The collision was powerful enough to knock Dimorphos off its trajectory, releasing copious amounts of dust and loose rock in the process, as seen in spectacular images taken by NASA's Hubble and Webb space telescopes.
Now, scientists who simulated the space rock suggest that Dimorphos' shape may be changing — even "healing," as ScienceAlert puts it — after being brutally hit.
In a new paper published in the journal Nature Astronomy, researchers argue that the European Space Agency's upcoming Hera mission to the site of the impact "may find a reshaped asteroid rather than a well-defined crater."
The simulation supports the theory that the asteroid is nothing more than a "weak" pile of "rubble" that was formed through loose rocks being shed by Dimorphos' larger binary twin Didymos — which could have considerable implications for future asteroid redirection efforts.
Deform and Void
The team of scientists led by planetary scientist Sabina Raducan of the University of Bern, Switzerland, simulated Dimorphos and DART to account for the observed effects the collision had on the space rock.

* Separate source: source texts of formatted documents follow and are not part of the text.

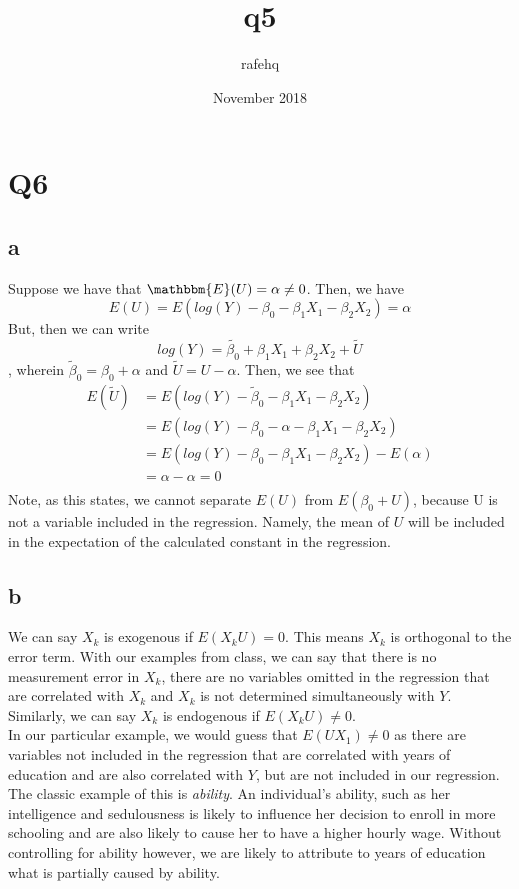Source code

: \documentclass{article}
\title{q5}
\author{rafehq }
\date{November 2018}
\begin{document}
\maketitle

\section{Q6}
\subsection*{a} Suppose we have that $\mathbbm{E}(U) = \alpha\neq 0$. Then, we have 
$$E(U) = E(log(Y) - \beta_0 - \beta_1 X_1- \beta_2 X_2) = \alpha$$
But, then we can write $$log(Y) = \tilde{\beta_0} + \beta_1 X_1 + \beta_2X_2 + \tilde U$$, wherein $\tilde \beta_0 = \beta_0+ \alpha$ and $\tilde U = U - \alpha$. Then, we see that 
\begin{align*}
E (\tilde U) & = E(log(Y) - \tilde \beta_0 - \beta_1 X_1 - \beta_2 X_2) \\
 & = E(log(Y) - \beta_0 - \alpha - \beta_1 X_1 - \beta_2 X_2) \\
 & = E(log(Y) - \beta_0  - \beta_1 X_1 - \beta_2 X_2) - E(\alpha) \\
 & = \alpha - \alpha = 0 \\
\end{align*}
Note, as this states, we cannot separate $E(U)$ from $E(\beta_0 + U)$, because U is not a variable included in the regression. Namely, the mean of $U$ will be included in the expectation of the calculated constant in the regression. \\
\subsection*{b} We can say $X_k$ is exogenous if $E(X_k U) = 0$. This means $X_k$ is orthogonal to the error term. With our examples from class, we can say that there is no measurement error in $X_k$, there are no variables omitted in the regression that are correlated with $X_k$ and $X_k$ is not determined simultaneously with $Y$.  \\
Similarly, we can say $X_k$ is endogenous if $E(X_k U) \neq 0$. \\
In our particular example, we would guess that $E(U X_1)\neq 0$ as there are variables not included in the regression that are correlated with years of education and are also correlated with $Y$, but are not included in our regression. The classic example of this is \textit{ability}. An individual's ability, such as her intelligence and sedulousness is likely to influence her decision to enroll in more schooling and are also likely to cause her to have a higher hourly wage. Without controlling for ability however, we are likely to attribute to years of education what is partially caused by ability. \par 
\end{document}
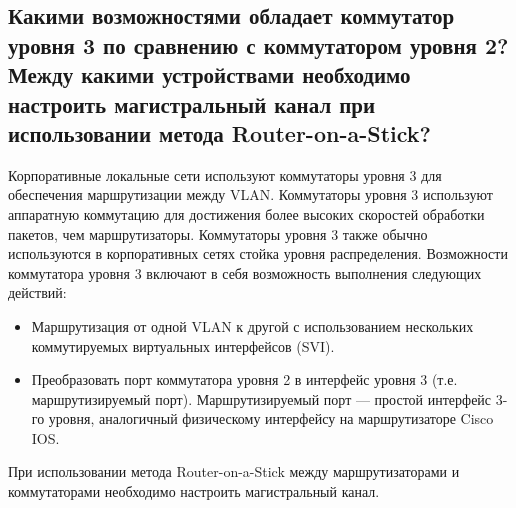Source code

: \subsection{Какими возможностями обладает коммутатор уровня 3 по сравнению с коммутатором уровня 2?
Между какими устройствами необходимо настроить магистральный канал при использовании метода
Router-on-a-Stick? }

Корпоративные локальные сети используют коммутаторы уровня 3 для
обеспечения маршрутизации между VLAN. Коммутаторы уровня 3
используют аппаратную коммутацию для достижения более высоких
скоростей обработки пакетов, чем маршрутизаторы. Коммутаторы уровня 3
также обычно используются в корпоративных сетях стойка уровня
распределения.
Возможности коммутатора уровня 3 включают в себя возможность
выполнения следующих действий:

\begin{itemize}
    \item Маршрутизация от одной VLAN к другой с использованием
    нескольких коммутируемых виртуальных интерфейсов (SVI).
    \item Преобразовать порт коммутатора уровня 2 в интерфейс уровня 3
    (т.е. маршрутизируемый порт). Маршрутизируемый порт —
    простой интерфейс 3-го уровня, аналогичный физическому
    интерфейсу на маршрутизаторе Cisco IOS.
\end{itemize}

При использовании метода Router-on-a-Stick между маршрутизаторами
и коммутаторами необходимо настроить магистральный канал.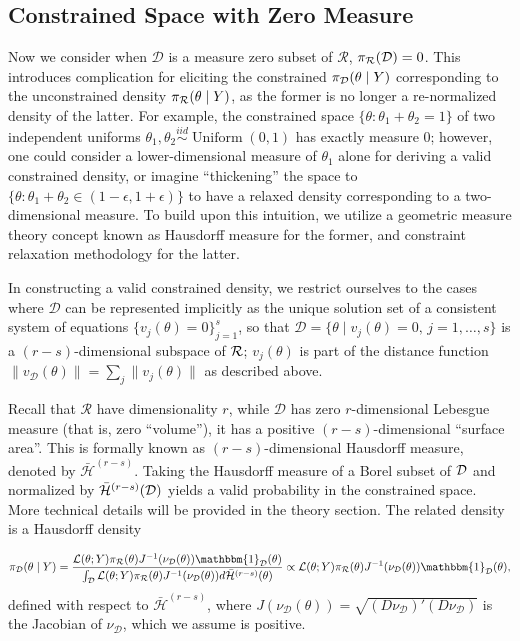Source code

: \documentclass[10pt,fleqn]{article}
\DeclareMathOperator{\U}{Uniform} \DeclareMathOperator{\Poi}{Poisson}
\DeclareMathOperator{\1}{\mathbbm{1}} \DeclareMathOperator{\bigO}{\mc O}
\begin{document}
\subsection{Constrained Space with Zero Measure}
\label{SEC:Zero_Measure_Methods}

Now we consider when $\mathcal{D}$
is a measure zero subset of $\mathcal{R}$, $\pi_{\mathcal{R}}(\mathcal{D})=0$. This introduces complication for eliciting the constrained $\pi_{\mathcal{D}}(\theta \mid Y)$ corresponding to the unconstrained density $\pi_{\mathcal{R}}(\theta \mid Y) $, as the former is no longer a re-normalized density of the latter.  For example, the constrained space $\{\theta: \theta_1+\theta_2=1\}$ of two independent uniforms $\theta_1, \theta_2 \stackrel{iid}{\sim} \U(0,1)$ has exactly measure $0$;  however, one could consider a lower-dimensional measure of $\theta_1$ alone for deriving a valid constrained density, or imagine ``thickening'' the space to $\{\theta: \theta_1+\theta_2\in (1-\epsilon,1+\epsilon)\}$ to have a relaxed density corresponding to a two-dimensional measure. To build upon this intuition, we utilize a geometric measure theory concept known as Hausdorff measure for the former, and constraint relaxation methodology for the latter.

In constructing a valid constrained density, we restrict
ourselves to the cases where $\mathcal{D}$ can be represented implicitly
as the unique solution set of a consistent system of equations $\{v_j(\theta) =
0\}_{j=1}^s$, so that $\mathcal{D} =\{\theta \mid v_j(\theta) =0, \, j =
1, \dots,s\}$ is a $(r-s)$-dimensional subspace of $\mathcal{R}$; $v_j(\theta)$ is part of the distance function $\|v_\mathcal{D}(\theta)\|=\sum_j \| v_j(\theta)\|$ as described above. 

Recall that $\mathcal{R}$ have dimensionality $r$, while $\mathcal{D}$ has zero $r$-dimensional Lebesgue measure (that is, zero ``volume''), it has a positive
$(r-s)$-dimensional ``surface area''. This is formally known as $(r-s)$-dimensional Hausdorff measure, denoted by $\bar{\mathcal{H}}^{(r-s)}$. Taking the Hausdorff measure of a Borel subset of $\mathcal{D}$ and normalized by $\bar{\mathcal{H}}^{(r-s)}(\mathcal{D})$ yields a valid probability in the constrained space. More technical details will be provided in the theory section. The related density is a Hausdorff density


$$\pi_{\mc D}(\theta \mid Y) = \dfrac{
{\mathcal{L}(\theta;Y)\pi_\mathcal{R}(\theta)}{J^{-1}(\nu_\mathcal{D}(\theta))
\mathbbm{1}_{\mc D}(\theta)
}
} {\int_\mathcal{D}
{\mathcal{L}(\theta;Y)\pi_\mathcal{R}(\theta)}{J^{-1}(\nu_\mathcal{D}(\theta))}
d\bar{\mathcal{H}}^{(r-s)}(\theta)} \propto
{\mathcal{L}(\theta;Y)\pi_\mathcal{R}(\theta)}{J^{-1}(\nu_\mathcal{D}(\theta))
\mathbbm{1}_{\mc D}(\theta)
},
$$
defined with respect to $\bar{\mathcal{H}}^{(r-s)}$, where $J(\nu_\mathcal{D}(\theta)) =
\sqrt{(D\nu_\mathcal{D})'(D\nu_\mathcal{D})}$ is the Jacobian
of $\nu_\mathcal{D}$, which we assume is positive.
\end{document}
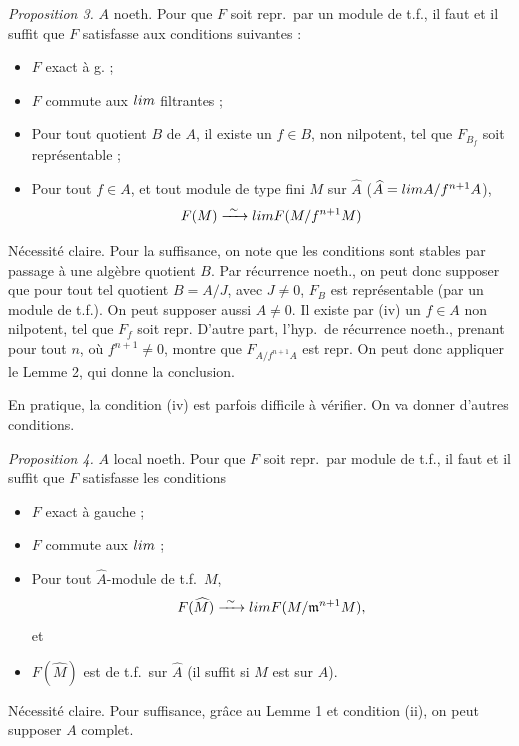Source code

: \documentclass[11pt,a4paper]{article}
\begin{document}
\emph{Proposition 3.} $A$ noeth. Pour que $F$ soit repr.\ par un module de
t.f., il faut et il suffit que $F$ satisfasse aux conditions suivantes :
\begin{itemize}
  \item[(i)] $F$ exact à g. ;
  \item[(ii)] $F$ commute aux $\varinjlim$  filtrantes ;
  \item[(iv)] Pour tout quotient $B$ de $A$,  il
    existe un $f \in B$, non nilpotent, tel que $F_{B_f}$ soit représentable ;
  \item[(iii)] Pour tout $f \in A$, et tout module de type fini $M$ sur
    $\widehat{A}$ ($\widehat{A} = \varprojlim A/f^{n+1}A$),
    \[
      F(M) \xrightarrow{\ \sim\ } \varprojlim F(M/f^{n+1}M)
    \]
\end{itemize}

Nécessité claire. Pour la suffisance, on note que les conditions sont stables
par passage à une algèbre quotient $B$. Par récurrence noeth., on peut donc
supposer que pour tout tel quotient $B = A/J$, avec $J \neq 0$, $F_B$ est
représentable (par un module de t.f.). On peut supposer aussi $A \neq 0$. Il
existe par (iv) un $f \in A$ non nilpotent, tel que $F_f$ soit repr. D'autre
part, l'hyp.\ de récurrence noeth., prenant pour tout $n$, où
$f^{n+1} \neq 0$, montre que $F_{A/f^{n+1}A}$ est repr. On peut donc appliquer
le Lemme 2, qui donne la conclusion.

En pratique, la condition (iv) est parfois difficile à vérifier. On va donner
d'autres conditions.

\emph{Proposition 4.} $A$ local noeth. Pour que $F$ soit repr.\ par module de
t.f., il faut et il suffit que $F$ satisfasse les conditions
\begin{itemize}
  \item[(i)] $F$ exact à gauche ;
  \item[(ii)] $F$ commute aux $\varinjlim$ ;
  \item[(iii)] Pour tout $\widehat{A}$-module de t.f.\ $M$,
    \[
      F(\widehat{M}) \xrightarrow{\ \sim\ } \varprojlim F(M/\mathfrak{m}^{n+1}M),
    \]
    et
  \item[(iv)] $F(\widehat{M})$ est de t.f.\ sur $\widehat{A}$ (il suffit
    \ill{} si $M$ est  sur $A$).
\end{itemize}
Nécessité claire. Pour suffisance, grâce au Lemme 1 et condition (ii), on
peut supposer $A$ complet.
\end{document}
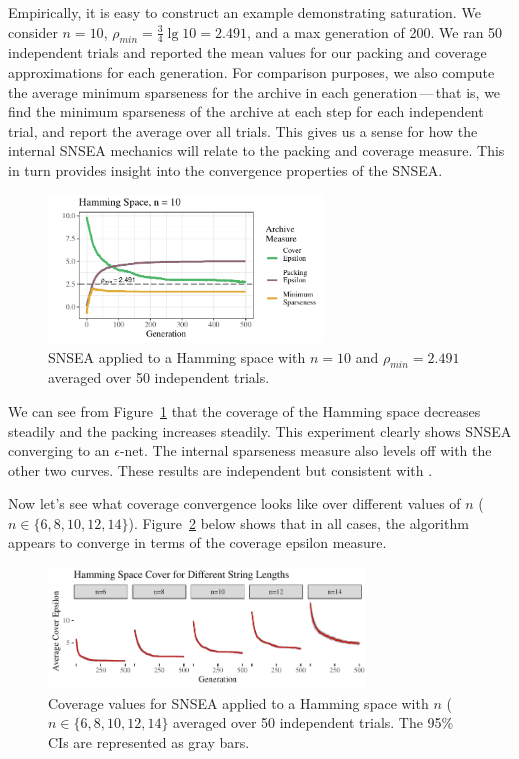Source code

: \documentclass[twoside]{article}
\begin{document}
Empirically, it is easy to construct an example demonstrating saturation.  We consider $n=10$, $\rho_{min} = \frac{3}{4} \lg 10 = 2.491$, and a max generation of 200.  We ran 50 independent trials and reported the mean values for our packing and coverage approximations for each generation.  For comparison purposes, we also compute the average minimum sparseness for the archive in each generation\,---\,that is, we find the minimum sparseness of the archive at each step for each independent trial, and report the average over all trials.  This gives us a sense for how the internal SNSEA mechanics will relate to the packing and coverage measure.  This in turn provides insight into the convergence properties of the SNSEA.
%
\begin{figure}[ht]
  \center\includegraphics[width=0.65\textwidth]{Figures/hamming-500-n10-NOPOP.pdf}
  \caption{\label{fig:hamming:nopop:n10} SNSEA applied to a Hamming space with $n=10$ and $\rho_{min} = 2.491$ averaged over 50 independent trials.}
\end{figure}

We can see from Figure~\ref{fig:hamming:nopop:n10} that the coverage of the Hamming space decreases steadily and the packing increases steadily.  This experiment clearly shows SNSEA converging to an $\epsilon$-net.  The internal sparseness measure also levels off with the other two curves.  These results are independent but consistent with \citep{Wiegand2020flairs}.  

Now let's see what coverage convergence looks like over different values of $n$ ($n\in\{6, 8, 10, 12, 14\}$).  Figure~\ref{fig:hamming:nopop:sm} below shows that in all cases, the algorithm appears to converge in terms of the coverage epsilon measure.
%
\begin{figure}[ht]
  \center\includegraphics[width=0.75\textwidth]{Figures/hamming-500sm-NOPOP.pdf}
  \caption{\label{fig:hamming:nopop:sm} Coverage values for SNSEA applied to a Hamming space with $n$ ($n\in\{6, 8, 10, 12, 14\}$ averaged over 50 independent trials.  The 95\% CIs are represented as gray bars.}
\end{figure}
\end{document}
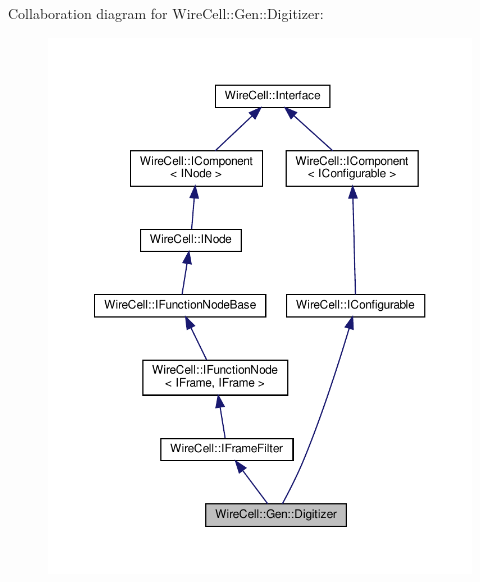 Collaboration diagram for Wire\+Cell\+:\+:Gen\+:\+:Digitizer\+:
\nopagebreak
\begin{figure}[H]
\begin{center}
\leavevmode
\includegraphics[width=350pt]{class_wire_cell_1_1_gen_1_1_digitizer__coll__graph}
\end{center}
\end{figure}

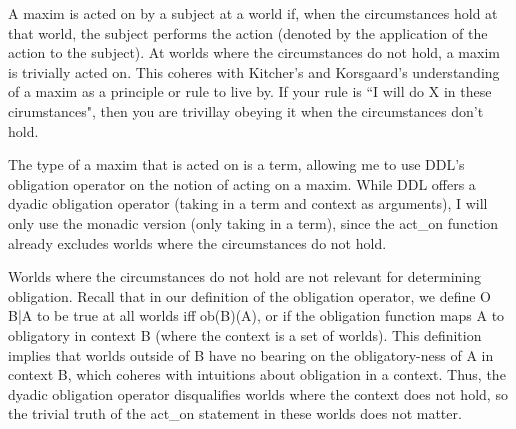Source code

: \begin{isabellebody}
{A maxim is acted on by a subject at a world if, when the circumstances hold at that world, the
subject performs the action (denoted by the application of the action to the subject). At worlds 
where the circumstances do not hold, a maxim is trivially acted on. This coheres with Kitcher's and
 Korsgaard's understanding of a maxim as a principle or rule to live by. If your rule is ``I will 
do X in these cirumstances", then you are trivillay obeying it when the circumstances don't hold.  

The type of a maxim that is acted on is a term, allowing me
to use DDL's obligation operator on the notion of acting on a maxim. While DDL offers a dyadic obligation
operator (taking in a term and context as arguments), I will only use the monadic version (only 
taking in a term), since the act\_on function already excludes worlds where the circumstances do not hold.

Worlds where the circumstances do not hold are not relevant for determining obligation. Recall that in 
our definition of the obligation operator, we define O {B|A} to be true at all worlds iff ob(B)(A), or 
if the obligation function maps A to obligatory in context B (where the context is a set of worlds). This 
definition implies that worlds outside of B have no bearing on the obligatory-ness of A in context B, which 
coheres with intuitions about obligation in a context. Thus, the dyadic obligation operator 
disqualifies worlds where the context does not hold, so the trivial truth of the act\_on statement in 
these worlds does not matter. 

}
\end{isabellebody}
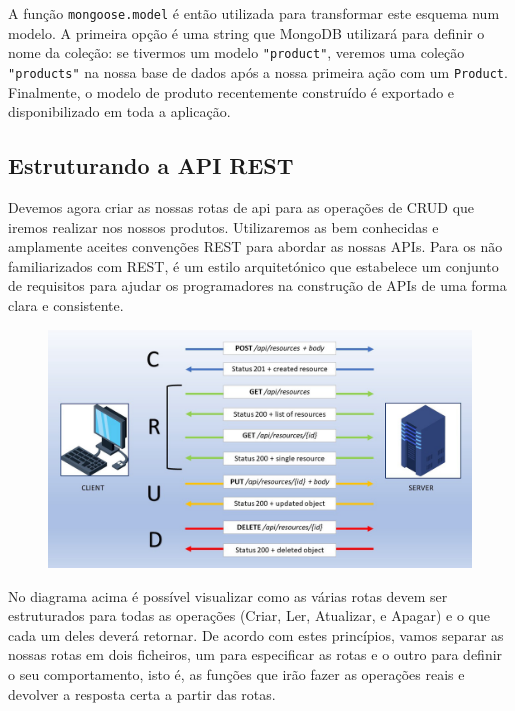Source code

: A função \texttt{mongoose.model} é então utilizada para transformar este esquema num modelo. A primeira opção é uma string que MongoDB utilizará para definir o nome da coleção: se tivermos um modelo \texttt{"product"}, veremos uma coleção \texttt{"products"} na nossa base de dados após a nossa primeira ação com um \texttt{Product}. Finalmente, o modelo de produto recentemente construído é exportado e disponibilizado em toda a aplicação.

\subsection{Estruturando a API REST}

Devemos agora criar as nossas rotas de api para as operações de CRUD que iremos realizar nos nossos produtos. Utilizaremos as bem conhecidas e amplamente aceites convenções REST para abordar as nossas APIs. Para os não familiarizados com REST, é um estilo arquitetónico que estabelece um conjunto de requisitos para ajudar os programadores na construção de APIs de uma forma clara e consistente.

\begin{figure}[H]
    \centering
    \includegraphics[width=\textwidth]{Figures/1. Tutorial/crud_guidelines.jpeg}
    \label{fig: crud guidelines}
\end{figure}

No diagrama acima é possível visualizar como as várias rotas devem ser estruturados para todas as operações (Criar, Ler, Atualizar, e Apagar) e o que cada um deles deverá retornar. De acordo com estes princípios, vamos separar as nossas rotas em dois ficheiros, um para especificar as rotas e o outro para definir o seu comportamento, isto é, as funções que irão fazer as operações reais e devolver a resposta certa a partir das rotas.

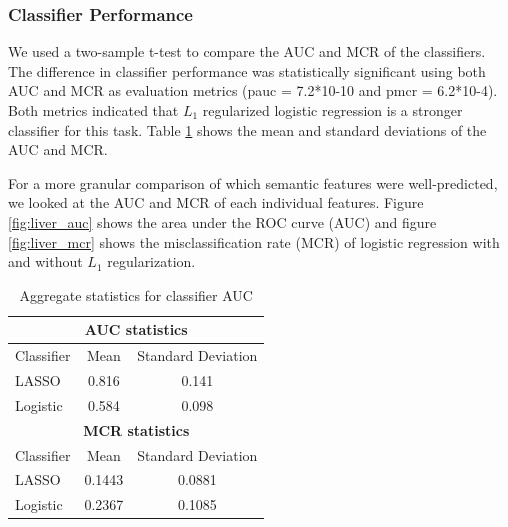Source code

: 
\subsubsection{Classifier Performance}

We used a two-sample t-test to compare the AUC and MCR of the classifiers. The difference in classifier performance was statistically significant using both AUC and MCR as evaluation metrics (pauc = 7.2*10-10 and pmcr = 6.2*10-4). Both metrics indicated that $L_1$ regularized logistic regression is a stronger classifier for this task. Table \ref{table:liver_auc_mcr} shows the mean and standard deviations of the AUC and MCR.

For a more granular comparison of which semantic features were well-predicted, we looked at the AUC and MCR of each individual features. Figure \ref{fig:liver_auc} shows the area under the ROC curve (AUC) and figure \ref{fig:liver_mcr} shows the misclassification rate (MCR) of logistic regression with and without $L_1$ regularization.

\begin{table}[h!]
	\centering
	\begin{tabular}{|l|c|c|}
		\hline
		\multicolumn{3}{|c|}{\textbf{AUC statistics}} \\ \hline
		Classifier & Mean & Standard Deviation\\ 
		\hline
		LASSO & 0.816 & 0.141 \\ 
		\hline 
		Logistic & 0.584 & 0.098 \\ 
		\hline \hline
		\multicolumn{3}{|c|}{\textbf{MCR statistics} }\\ 
		\hline
		Classifier & Mean & Standard Deviation\\ 
		\hline
		LASSO & 0.1443 & 0.0881 \\ 
		\hline 
		Logistic & 0.2367 & 0.1085 \\ 
		\hline 
	\end{tabular}
	\caption{Aggregate statistics for classifier AUC}
	\label{table:liver_auc_mcr}
\end{table}


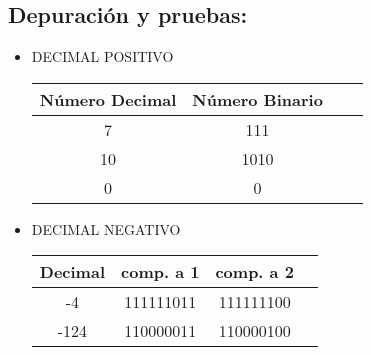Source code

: \subsection{\textbf{Depuración y pruebas:}}

\begin{itemize}
    \item DECIMAL POSITIVO  
    

\begin{center}
    \begin{tabular}{|c|c|c|c|}
    \hline
    \textbf{Número Decimal} & \textbf{Número Binario} \\
    \hline
    7 & 111 \\
    \hline
    10 & 1010 \\
    \hline
    0  & 0  \\
    \hline
    \end{tabular}
\end{center}

  \item DECIMAL NEGATIVO  
\begin{center}
    \newline
    \begin{tabular}{|c|c|c|c|}
    \hline
    \textbf{Decimal} & \textbf{comp. a 1} & \textbf{comp. a 2} \\
    \hline
    -4 & 111111011 & 111111100 \\
    \hline
    -124 & 110000011 & 110000100\\
    \hline
    \end{tabular}
\end{center}
\end{itemize}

According to their research, the impact left a huge mark on the suspected "rubble pile."
"Our simulations indicate that the DART impact caused global deformation and resurfacing of Dimorphos," the paper reads.
The researchers suggest Dimorphos was formed by accreting fine grains from its larger cousin Didymos over a "period of several days to years," which could mean that other similarly formed asteroid moons could also be "easily reshaped" and that their surfaces are "relatively young."
"Overall, the findings of this study provide valuable information for understanding the formation and characteristics of binary asteroids and will inform future exploration and asteroid deflection efforts," the researchers wrote in their paper.